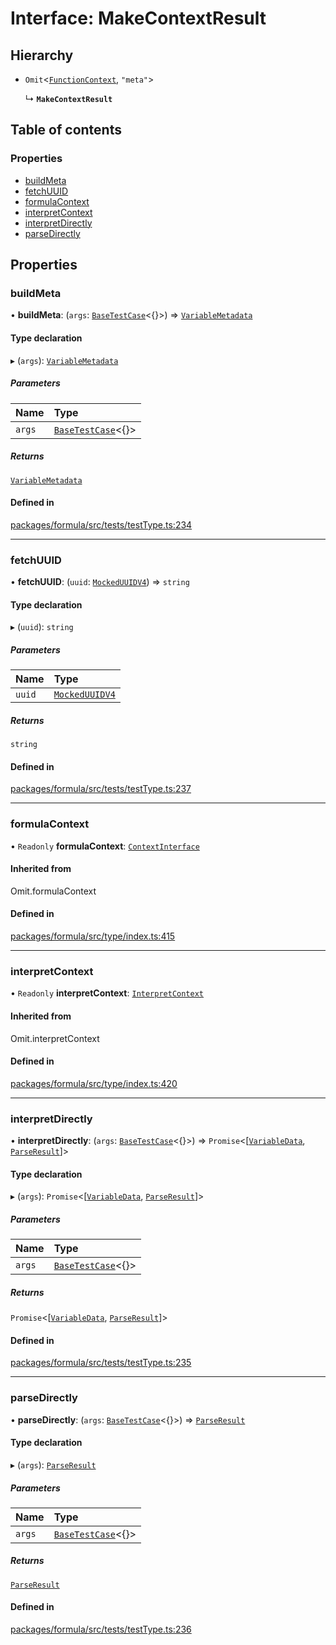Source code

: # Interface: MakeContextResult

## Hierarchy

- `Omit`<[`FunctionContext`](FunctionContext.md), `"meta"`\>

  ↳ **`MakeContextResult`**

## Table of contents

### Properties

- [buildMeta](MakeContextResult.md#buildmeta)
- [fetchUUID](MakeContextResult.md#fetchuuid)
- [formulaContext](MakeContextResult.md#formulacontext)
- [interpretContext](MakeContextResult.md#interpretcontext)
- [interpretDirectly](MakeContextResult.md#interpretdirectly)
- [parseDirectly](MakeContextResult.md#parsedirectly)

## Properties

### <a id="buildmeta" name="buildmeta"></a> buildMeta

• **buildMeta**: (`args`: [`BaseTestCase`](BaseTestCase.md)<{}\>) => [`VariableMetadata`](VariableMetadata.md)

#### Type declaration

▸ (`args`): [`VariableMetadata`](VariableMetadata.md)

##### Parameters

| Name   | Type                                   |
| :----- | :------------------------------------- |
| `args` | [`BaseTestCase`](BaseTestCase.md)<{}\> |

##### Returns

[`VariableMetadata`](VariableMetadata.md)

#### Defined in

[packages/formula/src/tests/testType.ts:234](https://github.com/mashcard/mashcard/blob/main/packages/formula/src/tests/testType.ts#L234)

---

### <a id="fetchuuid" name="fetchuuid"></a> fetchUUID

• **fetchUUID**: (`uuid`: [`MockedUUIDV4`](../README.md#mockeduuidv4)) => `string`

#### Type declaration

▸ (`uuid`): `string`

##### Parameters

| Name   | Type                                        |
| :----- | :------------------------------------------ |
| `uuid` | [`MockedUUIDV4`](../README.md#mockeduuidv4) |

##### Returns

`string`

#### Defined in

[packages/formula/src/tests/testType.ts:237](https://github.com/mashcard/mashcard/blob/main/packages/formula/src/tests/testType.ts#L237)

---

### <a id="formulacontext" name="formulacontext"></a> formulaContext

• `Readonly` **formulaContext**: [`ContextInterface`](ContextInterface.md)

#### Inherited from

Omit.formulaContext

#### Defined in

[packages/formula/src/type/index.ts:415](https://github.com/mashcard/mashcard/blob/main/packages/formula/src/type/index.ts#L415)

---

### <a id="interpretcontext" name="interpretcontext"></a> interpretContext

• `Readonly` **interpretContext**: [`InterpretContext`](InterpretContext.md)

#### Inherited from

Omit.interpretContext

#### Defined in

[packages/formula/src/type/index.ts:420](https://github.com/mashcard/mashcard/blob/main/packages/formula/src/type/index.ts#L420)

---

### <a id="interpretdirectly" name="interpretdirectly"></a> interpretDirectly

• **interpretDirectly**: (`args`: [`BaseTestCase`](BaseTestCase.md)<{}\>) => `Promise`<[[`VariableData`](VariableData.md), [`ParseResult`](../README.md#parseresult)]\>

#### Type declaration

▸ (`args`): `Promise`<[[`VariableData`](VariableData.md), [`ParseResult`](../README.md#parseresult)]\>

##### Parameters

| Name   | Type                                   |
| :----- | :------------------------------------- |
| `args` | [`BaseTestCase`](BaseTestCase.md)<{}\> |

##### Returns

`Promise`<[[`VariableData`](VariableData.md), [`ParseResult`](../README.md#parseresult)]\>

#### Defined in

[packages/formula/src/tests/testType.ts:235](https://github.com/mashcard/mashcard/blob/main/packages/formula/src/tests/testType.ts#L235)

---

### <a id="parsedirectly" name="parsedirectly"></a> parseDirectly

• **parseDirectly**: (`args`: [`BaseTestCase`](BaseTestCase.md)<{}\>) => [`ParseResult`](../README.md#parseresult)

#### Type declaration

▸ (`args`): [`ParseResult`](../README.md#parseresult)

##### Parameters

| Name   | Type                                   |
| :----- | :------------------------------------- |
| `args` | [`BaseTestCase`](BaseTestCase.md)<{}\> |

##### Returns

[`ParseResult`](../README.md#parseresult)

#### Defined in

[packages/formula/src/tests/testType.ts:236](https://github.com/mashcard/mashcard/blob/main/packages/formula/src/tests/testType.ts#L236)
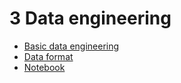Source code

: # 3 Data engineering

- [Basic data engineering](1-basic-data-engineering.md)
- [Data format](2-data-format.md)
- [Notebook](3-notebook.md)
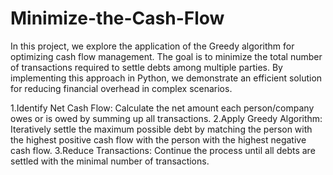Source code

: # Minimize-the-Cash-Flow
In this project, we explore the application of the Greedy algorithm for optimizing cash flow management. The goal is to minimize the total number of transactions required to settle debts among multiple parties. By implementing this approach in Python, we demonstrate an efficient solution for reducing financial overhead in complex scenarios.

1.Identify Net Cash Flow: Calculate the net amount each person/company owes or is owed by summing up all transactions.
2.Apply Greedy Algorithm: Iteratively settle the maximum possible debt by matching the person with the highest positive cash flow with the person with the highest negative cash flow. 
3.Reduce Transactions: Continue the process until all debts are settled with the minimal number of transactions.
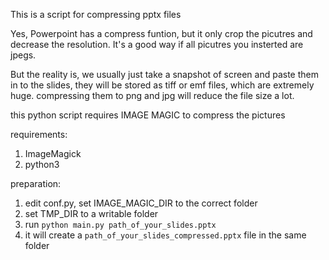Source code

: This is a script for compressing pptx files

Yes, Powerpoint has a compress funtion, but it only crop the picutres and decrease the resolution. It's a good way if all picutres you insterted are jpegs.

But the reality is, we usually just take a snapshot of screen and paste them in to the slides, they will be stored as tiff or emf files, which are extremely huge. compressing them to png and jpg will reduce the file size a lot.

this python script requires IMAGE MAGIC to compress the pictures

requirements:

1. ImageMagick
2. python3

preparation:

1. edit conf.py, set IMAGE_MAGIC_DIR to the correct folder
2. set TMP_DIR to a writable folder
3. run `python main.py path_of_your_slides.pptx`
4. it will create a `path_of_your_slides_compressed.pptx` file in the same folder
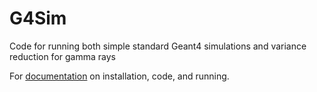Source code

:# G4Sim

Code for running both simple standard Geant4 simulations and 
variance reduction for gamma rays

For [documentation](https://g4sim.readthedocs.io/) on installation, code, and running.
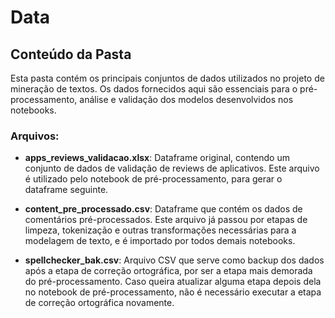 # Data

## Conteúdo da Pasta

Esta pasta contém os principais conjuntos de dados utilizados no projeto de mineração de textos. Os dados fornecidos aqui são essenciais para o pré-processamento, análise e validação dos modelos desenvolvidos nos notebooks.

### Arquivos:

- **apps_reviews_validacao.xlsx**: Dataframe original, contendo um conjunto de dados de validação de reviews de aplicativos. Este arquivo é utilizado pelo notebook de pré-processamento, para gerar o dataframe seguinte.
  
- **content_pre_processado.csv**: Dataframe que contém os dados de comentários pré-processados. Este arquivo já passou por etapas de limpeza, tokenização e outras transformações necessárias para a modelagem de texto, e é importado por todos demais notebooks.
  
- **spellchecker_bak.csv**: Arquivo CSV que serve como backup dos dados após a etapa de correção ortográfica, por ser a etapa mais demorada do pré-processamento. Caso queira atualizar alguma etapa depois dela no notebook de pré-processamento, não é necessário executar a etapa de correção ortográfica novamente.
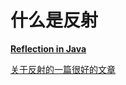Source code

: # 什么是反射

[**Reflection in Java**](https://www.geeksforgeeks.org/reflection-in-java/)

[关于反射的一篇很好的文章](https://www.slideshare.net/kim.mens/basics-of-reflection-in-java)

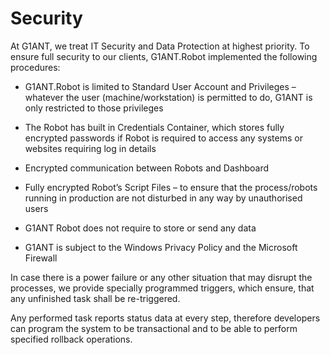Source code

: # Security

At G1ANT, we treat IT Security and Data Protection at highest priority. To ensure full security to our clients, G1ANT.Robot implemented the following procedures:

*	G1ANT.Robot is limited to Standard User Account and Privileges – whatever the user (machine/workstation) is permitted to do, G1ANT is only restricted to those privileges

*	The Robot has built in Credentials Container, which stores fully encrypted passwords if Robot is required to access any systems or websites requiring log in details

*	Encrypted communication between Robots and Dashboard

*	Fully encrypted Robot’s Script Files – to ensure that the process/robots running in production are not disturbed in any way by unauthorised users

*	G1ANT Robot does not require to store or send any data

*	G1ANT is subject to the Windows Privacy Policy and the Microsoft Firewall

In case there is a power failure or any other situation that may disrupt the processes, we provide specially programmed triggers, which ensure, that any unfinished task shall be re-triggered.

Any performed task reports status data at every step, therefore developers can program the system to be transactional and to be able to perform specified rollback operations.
--
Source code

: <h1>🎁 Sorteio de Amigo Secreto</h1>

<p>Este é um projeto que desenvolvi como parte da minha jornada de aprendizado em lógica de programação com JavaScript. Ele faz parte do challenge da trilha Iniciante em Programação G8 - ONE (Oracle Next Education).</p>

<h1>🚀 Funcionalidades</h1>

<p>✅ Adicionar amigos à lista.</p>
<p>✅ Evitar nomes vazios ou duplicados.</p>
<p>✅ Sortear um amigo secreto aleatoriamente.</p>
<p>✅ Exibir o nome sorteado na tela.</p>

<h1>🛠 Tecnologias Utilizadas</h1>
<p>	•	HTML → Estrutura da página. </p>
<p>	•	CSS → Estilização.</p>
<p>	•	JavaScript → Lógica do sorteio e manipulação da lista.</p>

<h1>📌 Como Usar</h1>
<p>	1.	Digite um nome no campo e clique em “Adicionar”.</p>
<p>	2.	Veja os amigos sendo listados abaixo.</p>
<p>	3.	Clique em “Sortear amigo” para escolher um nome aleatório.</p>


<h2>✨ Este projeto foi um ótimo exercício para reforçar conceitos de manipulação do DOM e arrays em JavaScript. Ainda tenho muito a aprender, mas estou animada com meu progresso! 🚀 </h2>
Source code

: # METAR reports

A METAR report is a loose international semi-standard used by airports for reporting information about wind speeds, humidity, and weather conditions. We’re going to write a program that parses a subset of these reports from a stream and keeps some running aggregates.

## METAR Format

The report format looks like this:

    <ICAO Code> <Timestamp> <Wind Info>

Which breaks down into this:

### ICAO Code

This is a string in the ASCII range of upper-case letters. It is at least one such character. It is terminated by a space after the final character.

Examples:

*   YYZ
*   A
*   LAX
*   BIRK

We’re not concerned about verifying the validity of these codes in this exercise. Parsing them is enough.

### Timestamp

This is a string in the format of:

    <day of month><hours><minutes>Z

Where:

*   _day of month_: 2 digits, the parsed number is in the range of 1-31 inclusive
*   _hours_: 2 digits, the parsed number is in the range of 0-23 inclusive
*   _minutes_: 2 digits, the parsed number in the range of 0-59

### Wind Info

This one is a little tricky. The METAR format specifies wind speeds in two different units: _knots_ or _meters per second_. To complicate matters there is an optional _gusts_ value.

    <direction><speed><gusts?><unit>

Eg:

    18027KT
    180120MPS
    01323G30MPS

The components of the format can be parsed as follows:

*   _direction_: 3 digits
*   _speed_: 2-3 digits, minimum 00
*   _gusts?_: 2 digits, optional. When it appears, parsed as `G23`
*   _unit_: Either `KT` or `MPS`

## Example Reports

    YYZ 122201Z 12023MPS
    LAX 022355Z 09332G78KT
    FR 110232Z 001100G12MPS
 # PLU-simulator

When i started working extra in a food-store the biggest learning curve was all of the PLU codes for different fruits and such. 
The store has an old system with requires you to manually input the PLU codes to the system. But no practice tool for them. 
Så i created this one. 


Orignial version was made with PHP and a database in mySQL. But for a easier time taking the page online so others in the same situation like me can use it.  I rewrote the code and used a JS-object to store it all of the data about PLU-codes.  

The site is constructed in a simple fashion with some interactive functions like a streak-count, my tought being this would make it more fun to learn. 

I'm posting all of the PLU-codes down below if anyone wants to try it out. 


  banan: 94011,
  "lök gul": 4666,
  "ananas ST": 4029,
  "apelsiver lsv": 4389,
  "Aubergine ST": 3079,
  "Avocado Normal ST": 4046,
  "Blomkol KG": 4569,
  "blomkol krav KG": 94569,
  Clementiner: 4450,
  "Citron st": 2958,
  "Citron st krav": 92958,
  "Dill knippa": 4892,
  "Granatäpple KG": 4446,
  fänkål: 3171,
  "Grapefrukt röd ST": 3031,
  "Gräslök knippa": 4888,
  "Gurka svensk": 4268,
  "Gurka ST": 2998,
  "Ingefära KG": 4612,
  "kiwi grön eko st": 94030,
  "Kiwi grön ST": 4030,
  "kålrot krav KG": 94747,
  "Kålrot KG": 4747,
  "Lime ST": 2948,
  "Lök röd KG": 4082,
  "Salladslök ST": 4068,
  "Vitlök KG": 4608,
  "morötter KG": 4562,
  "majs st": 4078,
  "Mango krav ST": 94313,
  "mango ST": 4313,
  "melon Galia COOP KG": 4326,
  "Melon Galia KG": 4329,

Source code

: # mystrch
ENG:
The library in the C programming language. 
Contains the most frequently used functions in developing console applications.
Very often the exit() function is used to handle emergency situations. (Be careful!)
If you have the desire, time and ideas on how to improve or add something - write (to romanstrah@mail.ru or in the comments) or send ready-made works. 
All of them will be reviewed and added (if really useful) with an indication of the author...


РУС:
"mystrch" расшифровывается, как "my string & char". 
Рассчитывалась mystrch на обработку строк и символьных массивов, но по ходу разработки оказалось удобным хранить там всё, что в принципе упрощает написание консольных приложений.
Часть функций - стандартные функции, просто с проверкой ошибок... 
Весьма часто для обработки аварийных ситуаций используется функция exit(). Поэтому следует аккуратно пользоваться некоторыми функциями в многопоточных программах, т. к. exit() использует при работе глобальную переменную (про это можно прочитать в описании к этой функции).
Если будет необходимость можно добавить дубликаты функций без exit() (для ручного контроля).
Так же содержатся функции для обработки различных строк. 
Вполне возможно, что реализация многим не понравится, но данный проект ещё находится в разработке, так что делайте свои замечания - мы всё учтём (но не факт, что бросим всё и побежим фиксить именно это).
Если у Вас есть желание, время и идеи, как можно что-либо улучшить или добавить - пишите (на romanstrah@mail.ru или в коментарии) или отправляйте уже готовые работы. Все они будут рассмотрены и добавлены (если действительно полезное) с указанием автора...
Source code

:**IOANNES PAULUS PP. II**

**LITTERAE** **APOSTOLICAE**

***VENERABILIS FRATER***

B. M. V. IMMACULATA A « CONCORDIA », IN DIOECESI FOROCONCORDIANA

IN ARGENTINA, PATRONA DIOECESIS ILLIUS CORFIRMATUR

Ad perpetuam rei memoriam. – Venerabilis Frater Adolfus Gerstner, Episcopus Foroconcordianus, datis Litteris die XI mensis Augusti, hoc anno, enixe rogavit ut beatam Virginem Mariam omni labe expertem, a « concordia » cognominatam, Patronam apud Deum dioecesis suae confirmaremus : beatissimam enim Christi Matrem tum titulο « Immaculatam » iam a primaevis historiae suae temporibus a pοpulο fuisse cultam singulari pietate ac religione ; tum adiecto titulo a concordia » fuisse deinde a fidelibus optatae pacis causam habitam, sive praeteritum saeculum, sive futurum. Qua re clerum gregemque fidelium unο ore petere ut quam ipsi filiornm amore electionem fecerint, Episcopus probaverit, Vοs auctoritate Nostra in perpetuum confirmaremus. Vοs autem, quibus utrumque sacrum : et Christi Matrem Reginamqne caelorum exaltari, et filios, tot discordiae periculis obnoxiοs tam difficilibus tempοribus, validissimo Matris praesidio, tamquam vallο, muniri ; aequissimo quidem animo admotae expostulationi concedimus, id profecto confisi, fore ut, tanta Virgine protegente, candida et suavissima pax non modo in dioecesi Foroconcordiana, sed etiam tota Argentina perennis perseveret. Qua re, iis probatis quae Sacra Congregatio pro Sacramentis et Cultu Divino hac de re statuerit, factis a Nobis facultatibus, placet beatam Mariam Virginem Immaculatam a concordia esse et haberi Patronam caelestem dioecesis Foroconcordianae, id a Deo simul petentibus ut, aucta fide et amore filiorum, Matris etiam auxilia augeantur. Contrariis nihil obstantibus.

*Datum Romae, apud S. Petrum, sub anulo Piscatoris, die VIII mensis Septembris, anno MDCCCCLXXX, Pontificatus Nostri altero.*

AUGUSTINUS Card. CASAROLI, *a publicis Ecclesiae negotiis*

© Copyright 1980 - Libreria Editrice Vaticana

**ACTIVITY**
The expected answer is a copy of every line in the entries that holds the word "notebooks".

**RESULT OF THE EXERCISE**
Esta pasta contém os principais conjuntos de dados utilizados no projeto de mineração de textos. Os dados fornecidos aqui são essenciais para o pré-processamento, análise e validação dos modelos desenvolvidos nos notebooks.
- **content_pre_processado.csv**: Dataframe que contém os dados de comentários pré-processados. Este arquivo já passou por etapas de limpeza, tokenização e outras transformações necessárias para a modelagem de texto, e é importado por todos demais notebooks.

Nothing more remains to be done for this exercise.